Since there’s so little actual campaign news, we now get meta-analysis of trivia. Meta-trivia tastes flat, has zero calories and no nutrients, and leaves a sour aftertaste. Flavors of campaign news, non-news, and meta-news:
- Actual campaign news. Positions that might influence your vote. For example, Hillary Clinton’s position on the Iran negotiations. Extremely rare at this juncture.
- Campaign non-news: The biggest news this weekend was not news. Everyone knew Hillary Clinton was running for president, so that’s not news. The obligatory article in every news outlet must say the announcement was “expected.” (Translation: “We wanted you to know we knew this ‘news’ is not actually news.”) But since the “news” was “expected” we get news about how the announcement was different from what was expected, which is meta-non-news. From the Times: the day’s focus was all on Mrs. Clinton, whose widely expected campaign announcement held a few surprises.

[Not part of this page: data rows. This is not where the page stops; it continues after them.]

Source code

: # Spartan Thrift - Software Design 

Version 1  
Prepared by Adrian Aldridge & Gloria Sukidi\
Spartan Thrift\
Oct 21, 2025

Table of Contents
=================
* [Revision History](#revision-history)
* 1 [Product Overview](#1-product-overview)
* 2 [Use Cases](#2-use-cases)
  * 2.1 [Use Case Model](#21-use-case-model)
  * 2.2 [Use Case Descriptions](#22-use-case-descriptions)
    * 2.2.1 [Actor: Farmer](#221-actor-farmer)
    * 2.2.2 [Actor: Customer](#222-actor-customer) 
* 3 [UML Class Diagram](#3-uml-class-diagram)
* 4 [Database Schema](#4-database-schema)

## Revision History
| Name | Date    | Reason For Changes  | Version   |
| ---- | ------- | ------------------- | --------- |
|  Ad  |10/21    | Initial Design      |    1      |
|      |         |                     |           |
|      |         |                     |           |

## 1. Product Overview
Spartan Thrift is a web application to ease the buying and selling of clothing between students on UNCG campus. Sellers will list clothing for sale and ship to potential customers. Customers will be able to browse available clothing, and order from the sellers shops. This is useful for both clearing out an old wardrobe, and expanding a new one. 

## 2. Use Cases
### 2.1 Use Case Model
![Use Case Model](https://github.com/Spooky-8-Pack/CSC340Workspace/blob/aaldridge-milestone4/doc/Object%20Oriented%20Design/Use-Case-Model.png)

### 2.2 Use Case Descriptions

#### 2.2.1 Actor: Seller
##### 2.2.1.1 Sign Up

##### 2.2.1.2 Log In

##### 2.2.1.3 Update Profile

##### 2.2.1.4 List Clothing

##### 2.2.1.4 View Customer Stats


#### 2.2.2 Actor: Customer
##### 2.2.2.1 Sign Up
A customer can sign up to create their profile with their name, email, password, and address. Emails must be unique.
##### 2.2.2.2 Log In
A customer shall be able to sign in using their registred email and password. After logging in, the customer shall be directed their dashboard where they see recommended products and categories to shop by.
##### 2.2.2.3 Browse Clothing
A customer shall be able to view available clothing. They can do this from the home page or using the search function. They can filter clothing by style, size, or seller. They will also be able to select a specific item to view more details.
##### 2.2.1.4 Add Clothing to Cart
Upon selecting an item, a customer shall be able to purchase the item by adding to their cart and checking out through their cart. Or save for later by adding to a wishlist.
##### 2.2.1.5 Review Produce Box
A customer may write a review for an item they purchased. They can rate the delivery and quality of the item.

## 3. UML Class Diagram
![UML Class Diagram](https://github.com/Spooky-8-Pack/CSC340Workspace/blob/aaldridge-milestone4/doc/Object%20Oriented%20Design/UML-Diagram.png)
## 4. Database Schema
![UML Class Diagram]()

- Campaign meta-news: Rand Paul isn’t very smooth in his interactions with media, notably in interviews with female reporters. So the media has to do stories about how Rand Paul has problems with media.
- Not-really news. Hillary Clinton’s campaign has a logo with a red arrow in it. So let’s talk about what the logo means. The Journal, snarkily: It’s a shame Hillary Clinton wasn’t already running for president when we got sick. Her logo makes it easy to find the hospital. At least Edelman’s David Armano talks more about the logo than the talk about the logo.
- Meta-not-really news. Every article about the logo has an obligatory discussion about how everybody else is talking about the logo, just in case you thought the reporter wasn’t paying attention. Wired: Why Everyone Went Nuts Over Hillary Clinton’s New Logo. And The Times: Unveiled on Sunday afternoon, critics quickly scoffed at the logo, which was created by the global design giant Pentagram, as uninspired or overly corporate.
- Meta-meta-not-really news. My blog post that you’re currently reading about the articles about the discussion about the logo of the candidate who made her non-news announcement that everyone expected.
Short version: 10 months from the first nominating contest, there’s not much campaign news. Media abhors a vacuum, which generates bullshit in the place where news should go.